- [Exercise aim] Below are records with pictures. Transcribe exactly, and only, the lines from the line with "一般情况下，项目源码已经自带了一些 Demo 我们可以直接使用。这样可以方便我们：" to the line with "##### 学习常见的设计模式、设计原则", both ends included, but not the pictures.

- [Records for the task]
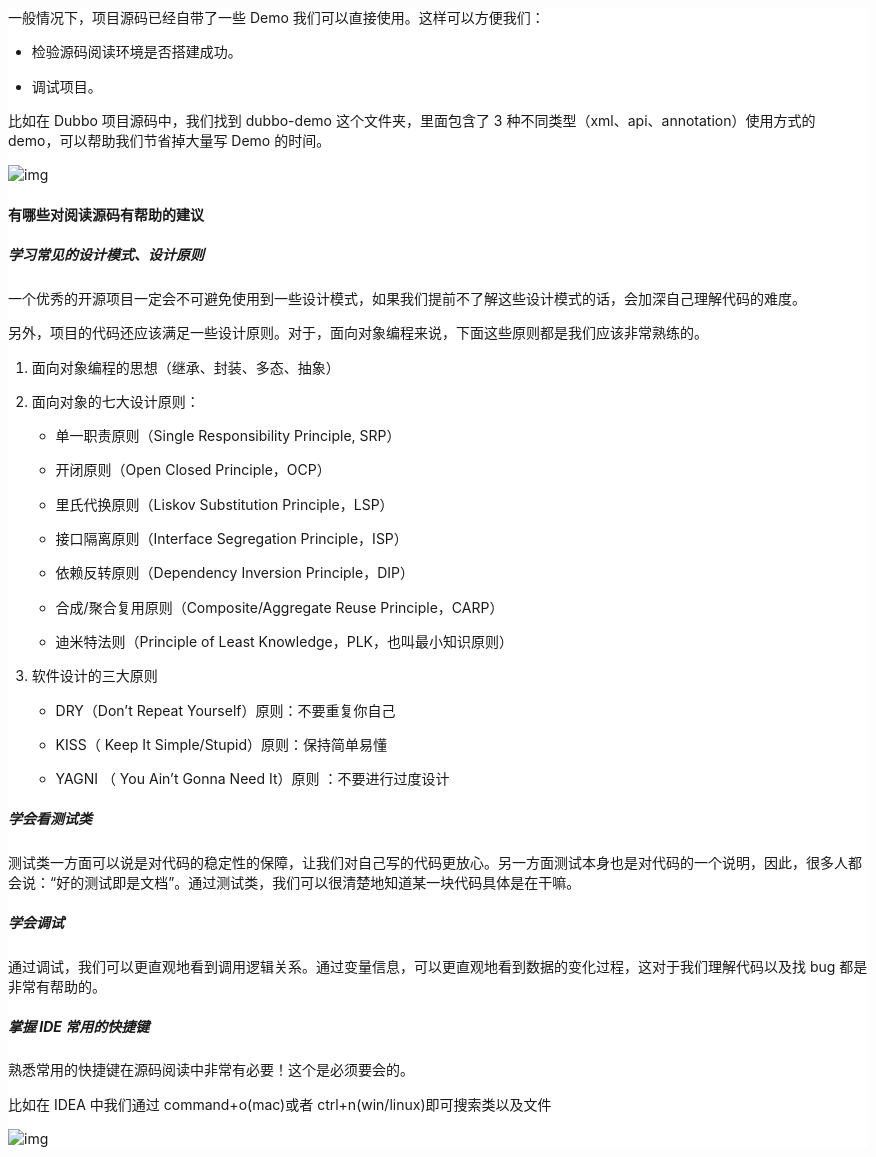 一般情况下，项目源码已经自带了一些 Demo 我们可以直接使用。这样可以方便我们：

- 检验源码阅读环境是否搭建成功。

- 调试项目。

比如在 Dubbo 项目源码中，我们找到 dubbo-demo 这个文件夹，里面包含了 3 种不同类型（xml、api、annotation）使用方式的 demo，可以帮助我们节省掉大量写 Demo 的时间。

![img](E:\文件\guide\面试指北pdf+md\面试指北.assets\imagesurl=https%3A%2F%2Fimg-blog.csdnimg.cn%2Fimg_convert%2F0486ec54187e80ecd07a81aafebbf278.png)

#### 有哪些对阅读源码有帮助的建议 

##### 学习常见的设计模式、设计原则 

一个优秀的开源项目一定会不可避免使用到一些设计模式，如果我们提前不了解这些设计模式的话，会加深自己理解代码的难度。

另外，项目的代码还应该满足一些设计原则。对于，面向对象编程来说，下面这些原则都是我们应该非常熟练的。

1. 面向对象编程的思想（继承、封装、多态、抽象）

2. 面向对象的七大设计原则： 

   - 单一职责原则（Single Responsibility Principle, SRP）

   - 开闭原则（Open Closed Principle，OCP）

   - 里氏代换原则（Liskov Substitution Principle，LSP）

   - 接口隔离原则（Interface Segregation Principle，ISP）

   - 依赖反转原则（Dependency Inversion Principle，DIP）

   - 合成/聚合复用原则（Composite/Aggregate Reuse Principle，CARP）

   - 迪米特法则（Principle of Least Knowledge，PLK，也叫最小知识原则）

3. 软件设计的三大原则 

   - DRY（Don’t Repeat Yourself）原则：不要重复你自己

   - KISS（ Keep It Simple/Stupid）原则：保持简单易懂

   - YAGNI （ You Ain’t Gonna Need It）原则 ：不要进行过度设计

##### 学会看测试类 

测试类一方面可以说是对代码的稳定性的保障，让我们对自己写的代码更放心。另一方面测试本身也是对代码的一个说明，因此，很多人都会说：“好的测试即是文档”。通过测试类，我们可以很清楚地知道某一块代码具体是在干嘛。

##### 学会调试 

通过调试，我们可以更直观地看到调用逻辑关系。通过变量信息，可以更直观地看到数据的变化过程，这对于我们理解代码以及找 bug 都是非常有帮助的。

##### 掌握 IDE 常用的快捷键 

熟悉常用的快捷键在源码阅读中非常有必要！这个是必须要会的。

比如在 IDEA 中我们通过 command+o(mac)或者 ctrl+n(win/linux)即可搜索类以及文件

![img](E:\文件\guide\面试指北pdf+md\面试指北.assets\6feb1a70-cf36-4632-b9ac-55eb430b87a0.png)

---

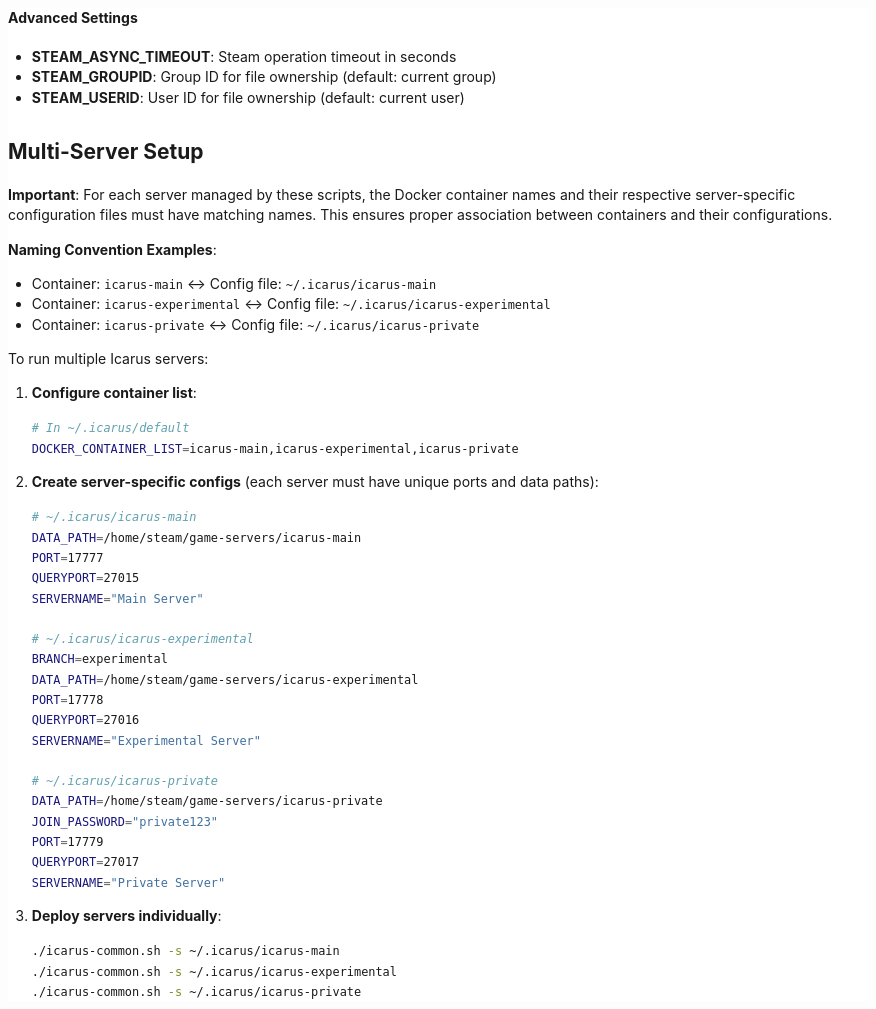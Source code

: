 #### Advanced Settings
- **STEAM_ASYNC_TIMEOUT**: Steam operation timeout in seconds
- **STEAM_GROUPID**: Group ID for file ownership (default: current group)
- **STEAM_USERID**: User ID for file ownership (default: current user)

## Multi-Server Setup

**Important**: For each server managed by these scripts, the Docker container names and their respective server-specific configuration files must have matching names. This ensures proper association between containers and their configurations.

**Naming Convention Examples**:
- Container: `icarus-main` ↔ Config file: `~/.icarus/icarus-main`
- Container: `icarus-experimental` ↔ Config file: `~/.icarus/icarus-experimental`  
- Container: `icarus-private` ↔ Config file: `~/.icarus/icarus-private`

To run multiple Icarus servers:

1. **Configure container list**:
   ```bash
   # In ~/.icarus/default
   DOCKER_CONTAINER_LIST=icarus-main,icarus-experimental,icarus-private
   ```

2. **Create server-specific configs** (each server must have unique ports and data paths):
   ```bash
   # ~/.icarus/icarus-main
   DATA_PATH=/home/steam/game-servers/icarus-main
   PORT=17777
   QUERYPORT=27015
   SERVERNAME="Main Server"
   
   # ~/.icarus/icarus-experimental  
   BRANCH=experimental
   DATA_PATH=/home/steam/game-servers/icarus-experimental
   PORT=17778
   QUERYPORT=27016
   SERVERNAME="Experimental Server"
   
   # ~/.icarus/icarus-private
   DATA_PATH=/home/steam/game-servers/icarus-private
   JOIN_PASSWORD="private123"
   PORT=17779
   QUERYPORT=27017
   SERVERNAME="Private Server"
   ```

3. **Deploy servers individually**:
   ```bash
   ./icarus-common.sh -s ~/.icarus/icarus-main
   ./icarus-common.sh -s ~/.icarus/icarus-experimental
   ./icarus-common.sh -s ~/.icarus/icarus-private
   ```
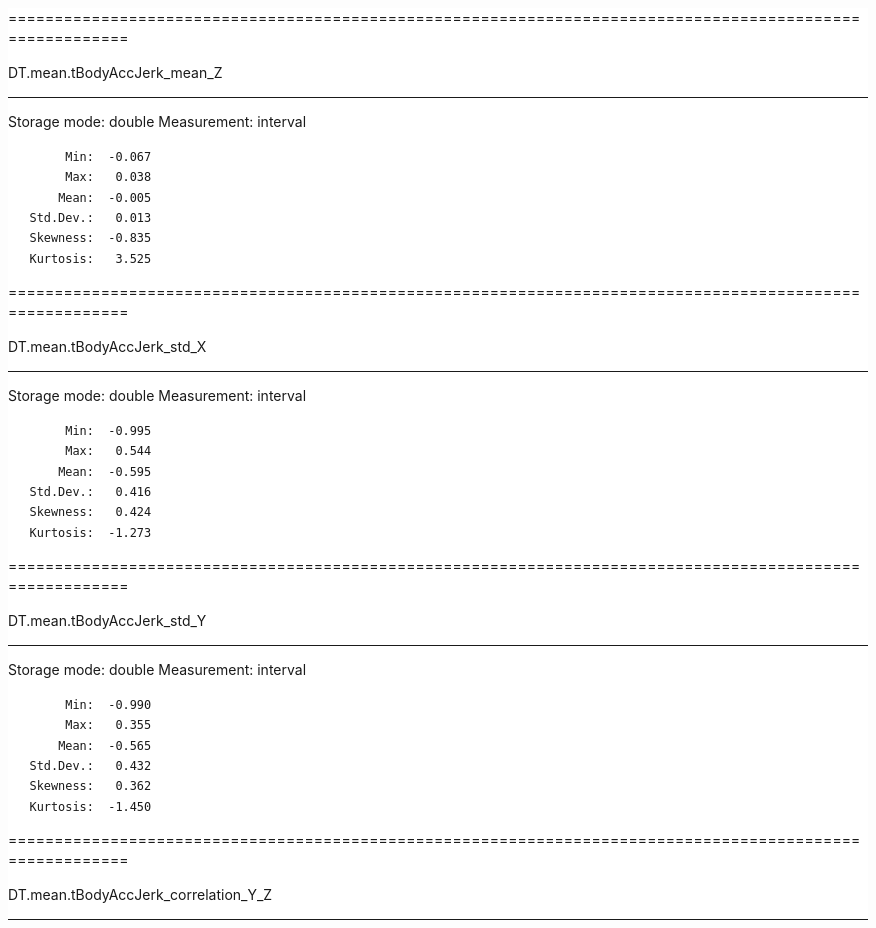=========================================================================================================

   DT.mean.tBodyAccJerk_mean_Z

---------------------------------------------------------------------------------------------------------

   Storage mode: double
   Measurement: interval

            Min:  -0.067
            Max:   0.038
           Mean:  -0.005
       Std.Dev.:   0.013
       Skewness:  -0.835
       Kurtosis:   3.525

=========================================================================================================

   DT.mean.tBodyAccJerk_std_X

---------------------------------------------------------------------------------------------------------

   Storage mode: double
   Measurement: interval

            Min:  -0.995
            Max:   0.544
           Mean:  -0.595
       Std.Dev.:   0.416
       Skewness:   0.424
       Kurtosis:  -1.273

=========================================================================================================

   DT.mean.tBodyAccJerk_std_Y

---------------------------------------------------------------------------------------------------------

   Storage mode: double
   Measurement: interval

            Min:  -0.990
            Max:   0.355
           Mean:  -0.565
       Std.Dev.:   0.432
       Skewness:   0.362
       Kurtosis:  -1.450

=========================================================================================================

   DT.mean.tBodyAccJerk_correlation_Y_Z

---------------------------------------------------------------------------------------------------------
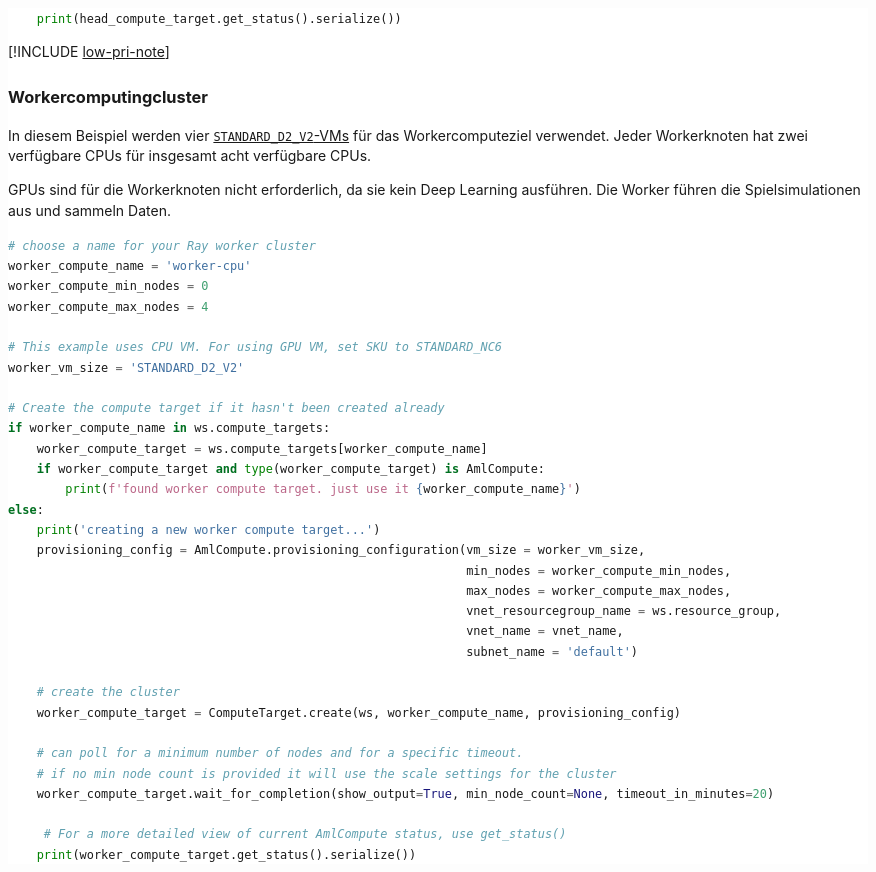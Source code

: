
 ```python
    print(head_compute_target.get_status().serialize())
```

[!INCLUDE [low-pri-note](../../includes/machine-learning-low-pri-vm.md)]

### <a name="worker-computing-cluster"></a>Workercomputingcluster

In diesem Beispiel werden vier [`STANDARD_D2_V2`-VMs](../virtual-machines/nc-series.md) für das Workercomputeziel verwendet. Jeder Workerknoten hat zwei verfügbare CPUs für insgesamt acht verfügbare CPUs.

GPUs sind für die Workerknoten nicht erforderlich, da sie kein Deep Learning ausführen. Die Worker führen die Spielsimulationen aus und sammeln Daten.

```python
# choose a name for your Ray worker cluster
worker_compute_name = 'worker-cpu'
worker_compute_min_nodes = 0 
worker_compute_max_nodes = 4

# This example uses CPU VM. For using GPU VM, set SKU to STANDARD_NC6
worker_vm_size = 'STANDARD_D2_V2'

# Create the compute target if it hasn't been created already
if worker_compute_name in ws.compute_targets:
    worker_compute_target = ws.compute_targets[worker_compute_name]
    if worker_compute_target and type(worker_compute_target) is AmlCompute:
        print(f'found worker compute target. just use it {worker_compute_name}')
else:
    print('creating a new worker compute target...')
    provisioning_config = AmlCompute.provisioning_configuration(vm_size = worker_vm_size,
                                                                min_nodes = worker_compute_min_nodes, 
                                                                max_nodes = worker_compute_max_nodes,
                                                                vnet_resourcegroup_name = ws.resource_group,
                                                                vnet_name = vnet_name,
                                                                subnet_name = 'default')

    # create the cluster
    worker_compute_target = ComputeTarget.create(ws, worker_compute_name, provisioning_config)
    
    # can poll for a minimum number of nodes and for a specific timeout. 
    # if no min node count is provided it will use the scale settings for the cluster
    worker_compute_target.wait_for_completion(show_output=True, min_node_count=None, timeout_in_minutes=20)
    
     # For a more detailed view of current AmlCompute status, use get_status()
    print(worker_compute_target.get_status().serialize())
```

- [Written response]
 一般情况下，项目源码已经自带了一些 Demo 我们可以直接使用。这样可以方便我们：

- 检验源码阅读环境是否搭建成功。

- 调试项目。

比如在 Dubbo 项目源码中，我们找到 dubbo-demo 这个文件夹，里面包含了 3 种不同类型（xml、api、annotation）使用方式的 demo，可以帮助我们节省掉大量写 Demo 的时间。

![img](E:\文件\guide\面试指北pdf+md\面试指北.assets\imagesurl=https%3A%2F%2Fimg-blog.csdnimg.cn%2Fimg_convert%2F0486ec54187e80ecd07a81aafebbf278.png)

#### 有哪些对阅读源码有帮助的建议 

##### 学习常见的设计模式、设计原则 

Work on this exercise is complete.